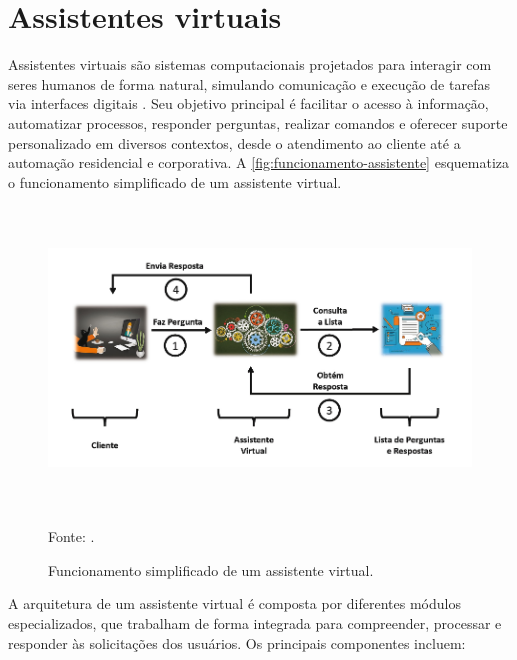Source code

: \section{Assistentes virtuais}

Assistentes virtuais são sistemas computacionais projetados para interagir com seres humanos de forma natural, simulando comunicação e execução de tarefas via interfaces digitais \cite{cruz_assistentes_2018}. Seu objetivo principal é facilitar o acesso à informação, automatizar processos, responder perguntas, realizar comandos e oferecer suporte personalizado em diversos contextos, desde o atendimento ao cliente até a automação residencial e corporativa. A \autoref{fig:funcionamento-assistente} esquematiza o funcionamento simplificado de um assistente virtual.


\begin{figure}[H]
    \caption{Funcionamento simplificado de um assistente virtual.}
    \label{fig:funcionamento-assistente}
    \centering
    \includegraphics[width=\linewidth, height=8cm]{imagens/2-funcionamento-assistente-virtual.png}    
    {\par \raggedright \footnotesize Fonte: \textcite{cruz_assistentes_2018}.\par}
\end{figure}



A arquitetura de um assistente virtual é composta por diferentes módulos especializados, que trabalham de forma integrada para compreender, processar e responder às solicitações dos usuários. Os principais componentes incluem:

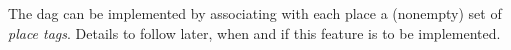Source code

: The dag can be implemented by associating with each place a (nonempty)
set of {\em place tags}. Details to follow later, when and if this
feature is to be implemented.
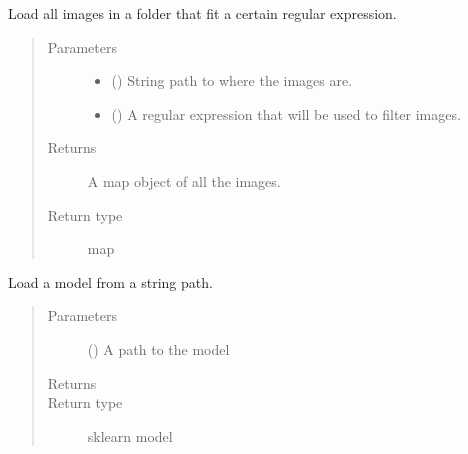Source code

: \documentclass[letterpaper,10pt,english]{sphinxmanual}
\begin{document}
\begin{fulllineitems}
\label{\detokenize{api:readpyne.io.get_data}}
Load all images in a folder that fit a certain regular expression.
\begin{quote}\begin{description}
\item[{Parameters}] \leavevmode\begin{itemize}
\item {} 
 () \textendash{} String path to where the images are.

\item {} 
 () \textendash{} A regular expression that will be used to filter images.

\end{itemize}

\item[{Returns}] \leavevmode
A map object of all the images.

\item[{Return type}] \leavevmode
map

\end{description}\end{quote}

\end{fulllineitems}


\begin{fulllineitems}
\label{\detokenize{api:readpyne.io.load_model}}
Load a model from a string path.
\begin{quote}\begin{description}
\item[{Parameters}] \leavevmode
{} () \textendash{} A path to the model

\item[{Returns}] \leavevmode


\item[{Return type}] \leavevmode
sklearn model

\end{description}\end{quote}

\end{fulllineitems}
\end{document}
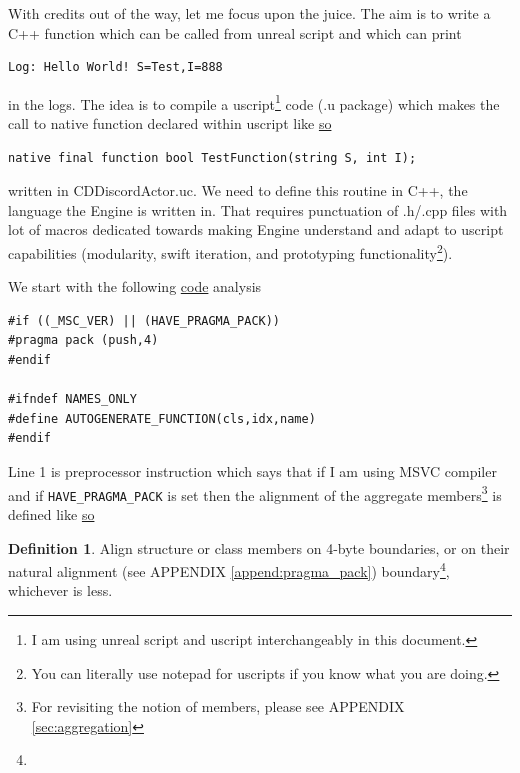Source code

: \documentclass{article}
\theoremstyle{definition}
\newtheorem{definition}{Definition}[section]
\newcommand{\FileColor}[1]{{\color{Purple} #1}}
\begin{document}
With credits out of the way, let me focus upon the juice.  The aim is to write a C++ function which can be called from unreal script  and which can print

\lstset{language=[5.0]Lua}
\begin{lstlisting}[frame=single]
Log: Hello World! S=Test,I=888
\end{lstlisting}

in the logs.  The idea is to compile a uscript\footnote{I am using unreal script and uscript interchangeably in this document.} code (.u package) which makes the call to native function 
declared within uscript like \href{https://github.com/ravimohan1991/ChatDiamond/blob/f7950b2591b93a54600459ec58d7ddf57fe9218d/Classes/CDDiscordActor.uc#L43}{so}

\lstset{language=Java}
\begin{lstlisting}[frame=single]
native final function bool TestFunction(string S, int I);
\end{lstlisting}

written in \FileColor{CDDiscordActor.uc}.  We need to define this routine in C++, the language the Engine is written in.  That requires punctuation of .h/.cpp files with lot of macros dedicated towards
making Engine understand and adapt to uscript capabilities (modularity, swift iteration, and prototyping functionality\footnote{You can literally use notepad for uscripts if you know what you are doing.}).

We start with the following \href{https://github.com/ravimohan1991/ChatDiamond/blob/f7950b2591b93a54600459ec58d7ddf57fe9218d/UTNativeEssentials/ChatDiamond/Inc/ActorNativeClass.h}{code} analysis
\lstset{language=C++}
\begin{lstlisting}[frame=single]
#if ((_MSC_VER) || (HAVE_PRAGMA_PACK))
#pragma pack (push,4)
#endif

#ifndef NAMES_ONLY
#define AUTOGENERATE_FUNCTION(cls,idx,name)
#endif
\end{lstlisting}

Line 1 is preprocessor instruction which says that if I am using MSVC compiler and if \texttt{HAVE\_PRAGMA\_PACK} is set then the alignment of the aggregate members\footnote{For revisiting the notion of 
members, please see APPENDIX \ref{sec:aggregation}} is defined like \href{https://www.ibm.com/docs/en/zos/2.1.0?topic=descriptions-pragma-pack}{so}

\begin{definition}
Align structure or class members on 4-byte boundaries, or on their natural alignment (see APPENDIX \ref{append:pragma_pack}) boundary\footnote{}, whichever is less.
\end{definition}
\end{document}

..............................

# Work instructions
Could you restate, word for word, the lines above from the one with "Log: Hello World! S=Test,I=888" to the one with "in the logs.", both included?

# Response for this exercise
Log: Hello World! S=Test,I=888
\end{lstlisting}

in the logs.  The idea is to compile a uscript\footnote{I am using unreal script and uscript interchangeably in this document.} code (.u package) which makes the call to native function 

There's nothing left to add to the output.